O Mundial
por Helder Fráguas
Alguns recordam as emoções vividas quando a selecção portuguesa brilhou no Mundial de 1966.
Outros ainda não eram nascidos ou eram demasiado jovens para se lembrarem. Eu incluo-me entre estes últimos. Contava alguns meses de idade.
Mesmo assim, a maioria dos portugueses conhece as proezas dos Magriços. Alguns até têm amigos entre os magníficos futebolistas que integravam a representação nacional.
Coloco-me também neste grupo, devido à amizade que me liga ao José Augusto, cujas qualidades humanas ultrapassam, em muito, o carácter de atleta de excepção.
Eu desconhecia é que a derrota infligida por Portugal à selecção da Coreia do Norte teve sérias consequências para os futebolistas vencidos.
O campeonato de 1966 decorreu em Inglaterra.
Itália constituía uma temida equipa, conhecida por Azzurra. Contudo, nas eliminatórias, a Coreia do Norte venceu-a por um a zero.
Os jogadores norte-coreanos entusiasmaram-se imenso com a espectacular vitória. Festejaram alegremente, num bar, bebendo muito e envolvendo-se com raparigas. Apenas Pak Du-Ik faltou à celebração. Permaneceu no hotel, retido com dores de estômago.
Dois dias depois, a Coreia do Norte enfrentou a selecção portuguesa.
Ao que parece, os asiáticos ainda não se encontravam completamente restabelecidos. Eles até se evidenciaram no início do jogo. Aos 22 minutos, Portugal sofrera três golos consecutivos, sem marcar nenhum.
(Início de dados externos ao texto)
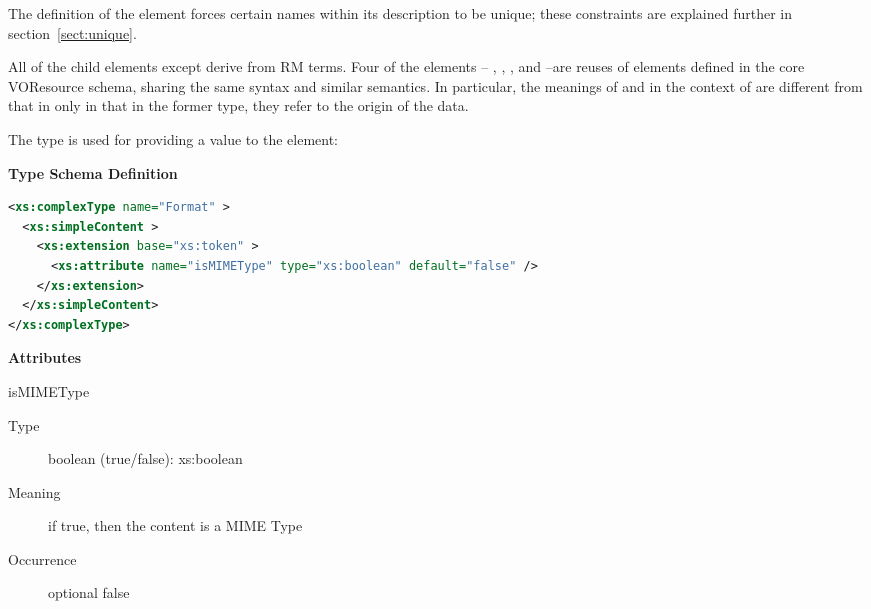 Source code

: \documentclass[11pt,a4paper]{ivoa}
\begin{document}

The definition of the  element forces certain
names within its description to be unique; these constraints are explained
further in section~\ref{sect:unique}.



All of the child elements except  derive
from RM terms.  Four of the elements -- , 
, ,
and --are reuses of elements defined in 
the core VOResource schema, sharing the same syntax and similar
semantics.  In particular, the meanings of 
and  in the context of 
 are different from that in 
 only in that in the former type, they refer
to the origin of the data.  



The  type is used for
providing a value to the  element:


\begin{generated}
\begingroup
      	\renewcommand*\descriptionlabel[1]{%
      	\hbox to 5.5em{\emph{#1}\hfil}}\vspace{1ex}\noindent\textbf{ Type Schema Definition}

\begin{lstlisting}[language=XML,basicstyle=\footnotesize]
<xs:complexType name="Format" >
  <xs:simpleContent >
    <xs:extension base="xs:token" >
      <xs:attribute name="isMIMEType" type="xs:boolean" default="false" />
    </xs:extension>
  </xs:simpleContent>
</xs:complexType>
\end{lstlisting}

\vspace{0.5ex}\noindent\textbf{ Attributes}

\begingroup\small\begin{bigdescription}
\item[isMIMEType]
\begin{description}
\item[Type] boolean (true/false): xs:boolean
\item[Meaning] 
                 if true, then the content is a MIME Type
               
\item[Occurrence] optional
false
\end{description}


\end{bigdescription}\endgroup

\endgroup
\end{generated}
\end{document}

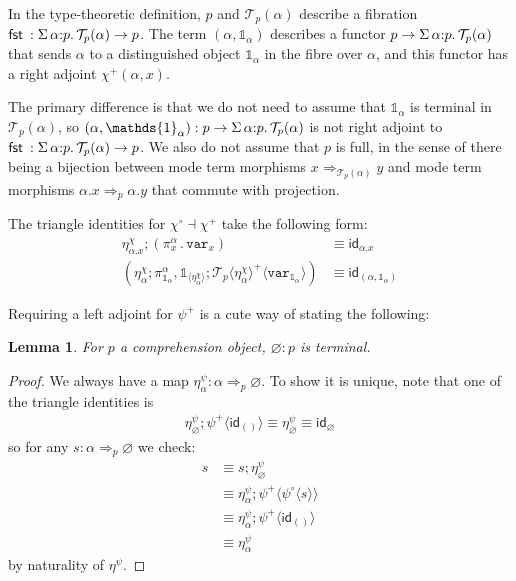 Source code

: \documentclass[10pt]{article}
\newtheorem{lemma}{Lemma}
\theoremstyle{definition}
\let\emptyset\varnothing
\newcommand\dsd[1]{\ensuremath{\mathsf{#1}}}
\newcommand{\tcell}{\Rightarrow}
\newcommand{\app}[2]{\ensuremath{#1 \: #2}}
\newcommand{\sigmacl}[3]{\ensuremath{\textnormal{$\Sigma$}\,#1{:}#2.\,#3}}
\newcommand{\fst}[1]{\app{\dsd{fst}}{#1}}
\newcommand{\id}{\mathsf{id}}
\newcommand\TrPlus[2]{\ensuremath{{#1}^+(#2)}}
\newcommand\El[2]{\mathcal{T}_{#1}(#2)}
\newcommand\ApEl[2]{\mathcal{T}_{#1}\langle#2\rangle}
\newcommand\bdot[0]{\mathbin{.}}
\newcommand\ApPlus[2]{\ensuremath{{#1}^+ \langle #2 \rangle }}
\newcommand\ApCirc[2]{\ensuremath{{#1}^\circ \langle #2 \rangle }}
\newcommand\One{\ensuremath{\mathds{1}}}
\newcommand\var[1]{\ensuremath{\mathtt{var}_{#1}}}
\newcommand\ApOne[1]{\ensuremath{\One_{\langle {#1} \rangle }}}
\begin{document}
In the type-theoretic definition, $p$ and $\El{p}{\alpha}$ describe a fibration $\fst : \sigmacl{\alpha}{p}{\El{p}{\alpha}} \to p$. The term $(\alpha, \One_\alpha)$ describes a functor $p \to \sigmacl{\alpha}{p}{\El{p}{\alpha}}$ that sends $\alpha$ to a distinguished object $\One_\alpha$ in the fibre over $\alpha$, and this functor has a right adjoint $\TrPlus{\chi}{\alpha,x}$.

The primary difference is that we do not need to assume that $\One_\alpha$ is terminal in $\El{p}{\alpha}$, so $(\alpha, \One_\alpha) : p \to \sigmacl{\alpha}{p}{\El{p}{\alpha}}$ is not right adjoint to $\fst : \sigmacl{\alpha}{p}{\El{p}{\alpha}} \to p$. We also do not assume that $p$ is full, in the sense of there being a bijection between mode term morphisms $x \tcell_{\El{p}{\alpha}} y$ and mode term morphisms $\alpha.x \tcell_p \alpha.y$ that commute with projection.

The triangle identities for $\chi^\circ \dashv \chi^+$ take the following form:
\begin{align}
\label{eq:chi-triangle-1} \eta^\chi_{\alpha.x};(\pi_x^\alpha \bdot \var{x}) &\equiv \id_{\alpha.x} \\
\label{eq:chi-triangle-2} (\eta^\chi_\alpha ; \pi^\alpha_{\One_\alpha}, \ApOne{\eta^\chi_\alpha} ; \ApPlus{\ApEl{p}{\eta^\chi_\alpha}}{\var{\One_\alpha}}) &\equiv \id_{(\alpha, \One_\alpha)}
\end{align}

Requiring a left adjoint for $\psi^+$ is a cute way of stating the following:
\begin{lemma}
For $p$ a comprehension object, $\emptyset : p$ is terminal.
\end{lemma}
\begin{proof}
We always have a map $\eta^\psi_\alpha : \alpha \tcell_p \emptyset$. To show it is unique, note that one of the triangle identities is 
\begin{align*}
\eta^\psi_\emptyset ; \ApPlus{\psi}{\id_{()}} \equiv \eta^\psi_\emptyset \equiv \id_\emptyset
\end{align*}
so for any $s : \alpha \tcell_p \emptyset$ we check:
\begin{align*}
s 
&\equiv s ; \eta^\psi_\emptyset \\
&\equiv \eta^\psi_\alpha ; \ApPlus{\psi}{\ApCirc{\psi}{s}} \\
&\equiv \eta^\psi_\alpha ; \ApPlus{\psi}{\id_{()}} \\
&\equiv \eta^\psi_\alpha
\end{align*}
by naturality of $\eta^\psi$.
\end{proof}
\end{document}
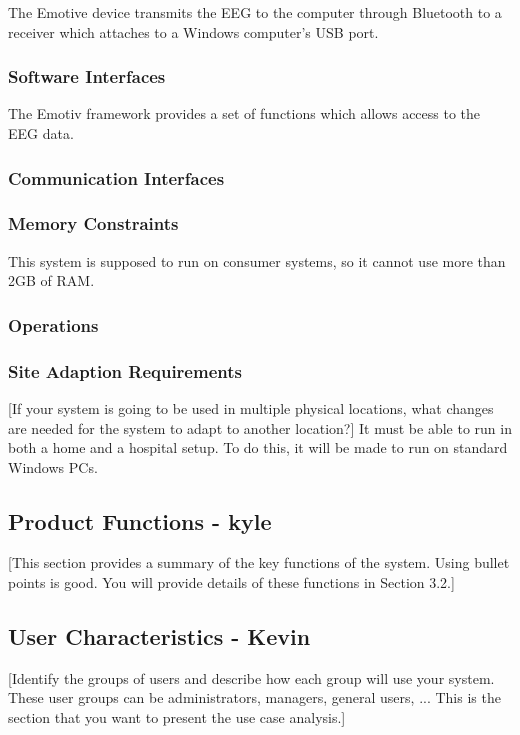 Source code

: \documentclass{report}
\begin{document}
The Emotive device transmits the EEG to the computer through Bluetooth to a receiver which attaches to a Windows computer's USB port.

\subsubsection{Software Interfaces}

The Emotiv framework provides a set of functions which allows access 	to the EEG data.

\subsubsection{Communication Interfaces}

\subsubsection{Memory Constraints}

This system is supposed to run on consumer systems, so it cannot use more than 2GB of RAM.

\subsubsection{Operations}

\subsubsection{Site Adaption Requirements}

[If your system is going to be used in multiple physical locations, what changes are needed for the system to adapt to another location?]
It must be able to run in both a home and a hospital setup. To do this, it will be made to run on standard Windows PCs.

\subsection{Product Functions - kyle}
[This section provides a summary of the key functions of the system. Using bullet points is good. You will provide details of these functions in Section 3.2.]

\subsection{User Characteristics - Kevin}

[Identify the groups of users and describe how each group will use your system. These user groups
can be administrators, managers, general users, ... This is the section that you want to present the use 
case analysis.]
\end{document}
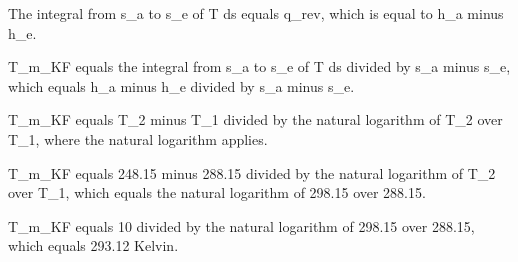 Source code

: The integral from s_a to s_e of T ds equals q_rev, which is equal to h_a minus h_e.

T_m_KF equals the integral from s_a to s_e of T ds divided by s_a minus s_e, which equals h_a minus h_e divided by s_a minus s_e.

T_m_KF equals T_2 minus T_1 divided by the natural logarithm of T_2 over T_1, where the natural logarithm applies.

T_m_KF equals 248.15 minus 288.15 divided by the natural logarithm of T_2 over T_1, which equals the natural logarithm of 298.15 over 288.15.

T_m_KF equals 10 divided by the natural logarithm of 298.15 over 288.15, which equals 293.12 Kelvin. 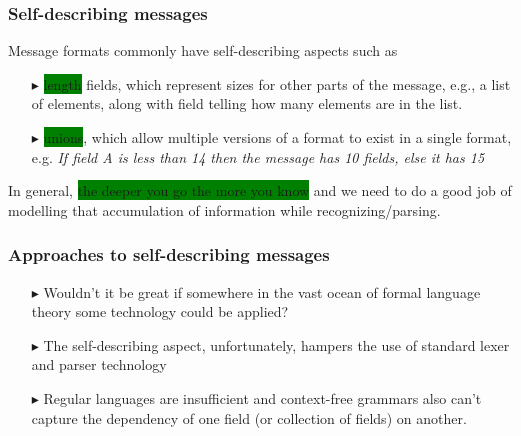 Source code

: \documentclass{beamer}
\newcommand{\gemph}[1]{\colorbox{green}{#1}}
\begin{document}
\begin{frame}[fragile]\frametitle{Self-describing messages}

Message formats commonly have self-describing aspects such as

\begin{itemize}

\item [$\blacktriangleright$] \gemph{length} fields, which represent
  sizes for other parts of the message, e.g., a list of elements,
  along with field telling how many elements are in the list.

\item [$\blacktriangleright$] \gemph{unions}, which allow multiple
  versions of a format to exist in a single format, e.g.  \textit{If
    field A is less than 14 then the message has 10 fields, else it
    has 15}

\end{itemize}

In general, \gemph{the deeper you go the more you know} and we need to
do a good job of modelling that accumulation of information while
recognizing/parsing.

\end{frame}

\begin{frame}\frametitle{Approaches to self-describing messages}

\begin{itemize}

\item [$\blacktriangleright$] Wouldn't it be great if somewhere in the
  vast ocean of formal language theory some technology could be
  applied?

\item [$\blacktriangleright$] The self-describing aspect,
  unfortunately, hampers the use of standard lexer and parser
  technology

\item [$\blacktriangleright$] Regular languages are insufficient and
  context-free grammars also can’t capture the dependency of one field
  (or collection of fields) on another.

\end{itemize}
\end{frame}
\end{document}
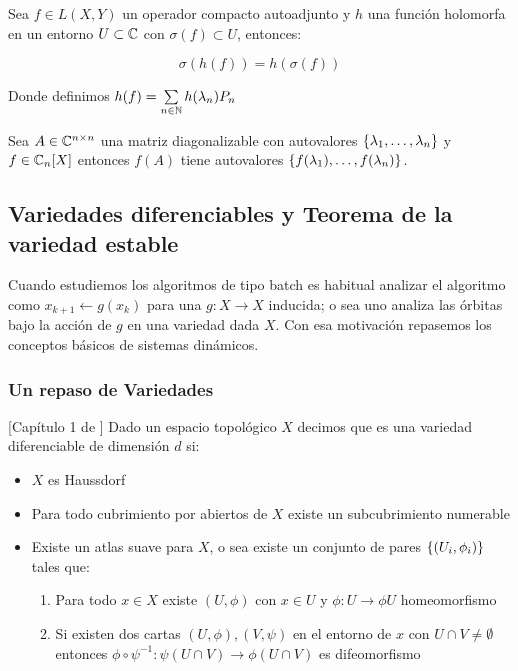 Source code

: \begin{proposition}
	\label{prop: calculo funcional}
	
	Sea $f \in L(X,Y)$ un operador compacto autoadjunto y $h$ una funci\'on holomorfa en un entorno $U \subset \mathbb{C}$ con $\sigma(f) \subset U$, entonces:
	
	\begin{equation*}
		\sigma \left(h(f)\right) = h(\sigma(f))
	\end{equation*}
	
	Donde definimos $h(f) = \sum\limits_{n \in {\mathbb{N}}}{h(\lambda_n) P_n}$
	
\end{proposition}

\begin{corollary}
	Sea $A \in \mathbb{C}^{n \times n}$ una matriz diagonalizable con autovalores $\left\lbrace\lambda_1, \dots, \lambda_n\right\rbrace$ y $f \in \mathbb{C}_n[X]$ entonces $f(A)$ tiene autovalores $\left\lbrace f(\lambda_1), \dots, f(\lambda_n)\right\rbrace$.
\end{corollary}

\subsection{Variedades diferenciables y Teorema de la variedad estable}

Cuando estudiemos los algoritmos de tipo batch es habitual analizar el algoritmo como $x_{k+1} \gets g(x_k)$ para una $g : X \rightarrow X$ inducida; o sea uno analiza las \'orbitas bajo la acci\'on de $g$ en una variedad dada $X$. Con esa motivaci\'on repasemos los conceptos b\'asicos de sistemas din\'amicos.

\subsubsection{Un repaso de Variedades}

\begin{definition}{[Cap\'itulo 1 de \cite{lee:00}]}
	Dado un espacio topol\'ogico $X$ decimos que es una variedad diferenciable de dimensi\'on $d$ si:
	
	\begin{itemize}
		\item $X$ es Haussdorf
		\item Para todo cubrimiento por abiertos de $X$ existe un subcubrimiento numerable
		\item Existe un atlas suave para $X$, o sea existe un conjunto de pares $\left\lbrace\left(U_i, \phi_i\right)\right\rbrace$ tales que:
		
		\begin{enumerate}
			\item Para todo $x \in X$ existe $(U,\phi)$ con $x \in U$ y $\phi: U \rightarrow \phi{U}$ homeomorfismo
			\item Si existen dos cartas $(U,\phi), (V,\psi)$ en el entorno de $x$ con $U \cap V \neq \emptyset$ entonces $\phi \circ \psi^{-1} : \psi(U\cap V )\rightarrow \phi(U\cap V)$ es difeomorfismo
		\end{enumerate}
	\end{itemize}
	
\end{definition}

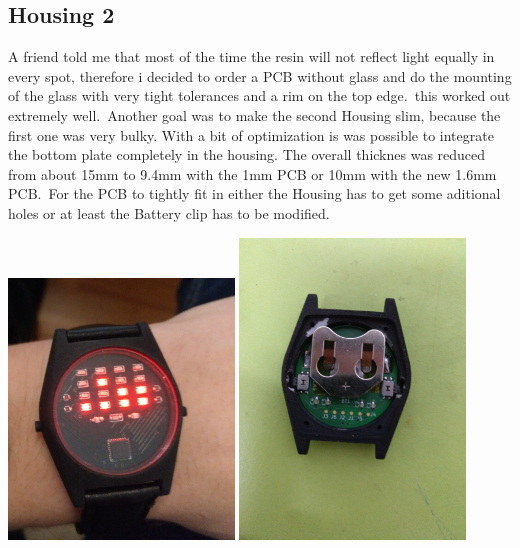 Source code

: \subsection{Housing 2}
A friend told me that most of the time the resin will not reflect light equally in every spot, therefore i decided to order a PCB without glass and do the mounting of the glass with very tight tolerances and a rim on the top edge.\
this worked out extremely well.\
Another goal was to make the second Housing slim, because the first one was very bulky. With a bit of optimization is was possible to integrate the bottom plate completely in the housing. The overall thicknes was reduced from about 15mm to 9.4mm with the 1mm PCB or 10mm with the new 1.6mm PCB.\
For the PCB to tightly fit in either the Housing has to get some aditional holes or at least the Battery clip has to be modified.\
\begin{center}
\includegraphics[width=0.45\textwidth]{../Pictures/Housing2.jpg} \includegraphics[width=0.45\textwidth]{../Pictures/Housing3b.jpg}
\end{center}
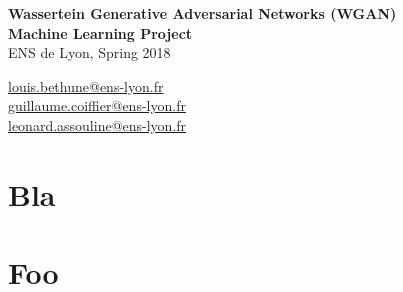 \documentclass[a4paper]{report}
\begin{document}
\begin{titlepage}
\begin{center}
 {\Huge\bfseries Wassertein Generative Adversarial Networks (WGAN)\\}
 \vspace{2cm}
 {\Large \bfseries Machine Learning Project \\}
 \vspace{2cm}
 {\large ENS de Lyon, Spring 2018 \\}
 \vspace{2cm}

{\Large {} \color{black}
	\href{mailto:louis.bethune@ens-lyon.fr}{louis.bethune@ens-lyon.fr}\\
    \vspace{0.2cm}
	\href{mailto:guillaume.coiffier@ens-lyon.fr}{guillaume.coiffier@ens-lyon.fr}\\
	\vspace{0.2cm}
	\href{mailto:leonard.assouline@ens-lyon.fr}{leonard.assouline@ens-lyon.fr}\\
}

\vspace{2cm}

\vfill
\end{center}
\end{titlepage}

\setcounter{tocdepth}{1}
\tableofcontents

\chapter{Bla}

\lipsum

\chapter{Foo}

\lipsum


\nocite{*}


\end{document}
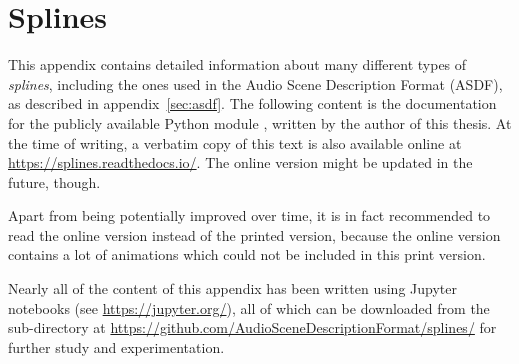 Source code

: \chapter{Splines}
\label{sec:splines}

This appendix contains detailed information
about many different types of \emph{splines},
including the ones used in the Audio Scene Description Format (ASDF),
as described in appendix~\ref{sec:asdf}.
The following content is the documentation for the
publicly available Python module ,
written by the author of this thesis.
At the time of writing,
a verbatim copy of this text
is also available online at
\url{https://splines.readthedocs.io/}.
The online version might be updated in the future, though.

Apart from being potentially improved over time,
it is in fact recommended to read the online version
instead of the printed version, because the online version contains
a lot of animations which could not be included in this print version.

Nearly all of the content of this appendix has been written using
Jupyter notebooks (see \url{https://jupyter.org/}),
all of which can be downloaded from the sub-directory  at
\url{https://github.com/AudioSceneDescriptionFormat/splines/}
for further study and experimentation.


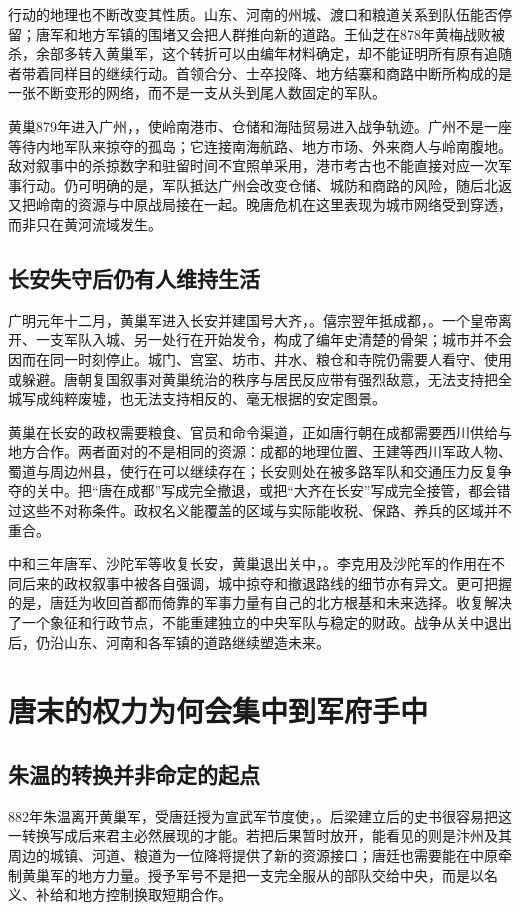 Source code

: 行动的地理也不断改变其性质。山东、河南的州城、渡口和粮道关系到队伍能否停留；唐军和地方军镇的围堵又会把人群推向新的道路。王仙芝在878年黄梅战败被杀，余部多转入黄巢军，这个转折可以由编年材料确定，却不能证明所有原有追随者带着同样目的继续行动。首领合分、士卒投降、地方结寨和商路中断所构成的是一张不断变形的网络，而不是一支从头到尾人数固定的军队。

黄巢879年进入广州，，使岭南港市、仓储和海陆贸易进入战争轨迹。广州不是一座等待内地军队来掠夺的孤岛；它连接南海航路、地方市场、外来商人与岭南腹地。敌对叙事中的杀掠数字和驻留时间不宜照单采用，港市考古也不能直接对应一次军事行动。仍可明确的是，军队抵达广州会改变仓储、城防和商路的风险，随后北返又把岭南的资源与中原战局接在一起。晚唐危机在这里表现为城市网络受到穿透，而非只在黄河流域发生。

\subsection{长安失守后仍有人维持生活}
广明元年十二月，黄巢军进入长安并建国号大齐，。僖宗翌年抵成都，。一个皇帝离开、一支军队入城、另一处行在开始发令，构成了编年史清楚的骨架；城市并不会因而在同一时刻停止。城门、宫室、坊市、井水、粮仓和寺院仍需要人看守、使用或躲避。唐朝复国叙事对黄巢统治的秩序与居民反应带有强烈敌意，无法支持把全城写成纯粹废墟，也无法支持相反的、毫无根据的安定图景。

黄巢在长安的政权需要粮食、官员和命令渠道，正如唐行朝在成都需要西川供给与地方合作。两者面对的不是相同的资源：成都的地理位置、王建等西川军政人物、蜀道与周边州县，使行在可以继续存在；长安则处在被多路军队和交通压力反复争夺的关中。把“唐在成都”写成完全撤退，或把“大齐在长安”写成完全接管，都会错过这些不对称条件。政权名义能覆盖的区域与实际能收税、保路、养兵的区域并不重合。

中和三年唐军、沙陀军等收复长安，黄巢退出关中，。李克用及沙陀军的作用在不同后来的政权叙事中被各自强调，城中掠夺和撤退路线的细节亦有异文。更可把握的是，唐廷为收回首都而倚靠的军事力量有自己的北方根基和未来选择。收复解决了一个象征和行政节点，不能重建独立的中央军队与稳定的财政。战争从关中退出后，仍沿山东、河南和各军镇的道路继续塑造未来。

\section{唐末的权力为何会集中到军府手中}

\subsection{朱温的转换并非命定的起点}
882年朱温离开黄巢军，受唐廷授为宣武军节度使，。后梁建立后的史书很容易把这一转换写成后来君主必然展现的才能。若把后果暂时放开，能看见的则是汴州及其周边的城镇、河道、粮道为一位降将提供了新的资源接口；唐廷也需要能在中原牵制黄巢军的地方力量。授予军号不是把一支完全服从的部队交给中央，而是以名义、补给和地方控制换取短期合作。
Mas o resultado final foi-nos altamente favorável. Seguiram-se cinco tentos nossos. Os primeiros marcados por Eusébio. O último por José Augusto. A selecção das quinas venceu por cinco a três!
RECEPÇÃO DOS VENCIDOS
Imagine-se como os futebolistas derrotados foram recebidos no país liderado por Kim Il-Sung…
Não. Não se consegue imaginar.
O único atleta que mereceu indulgência foi o tal que estivera adoentado e não se deslocou ao bar, após a vitória sobre a Itália.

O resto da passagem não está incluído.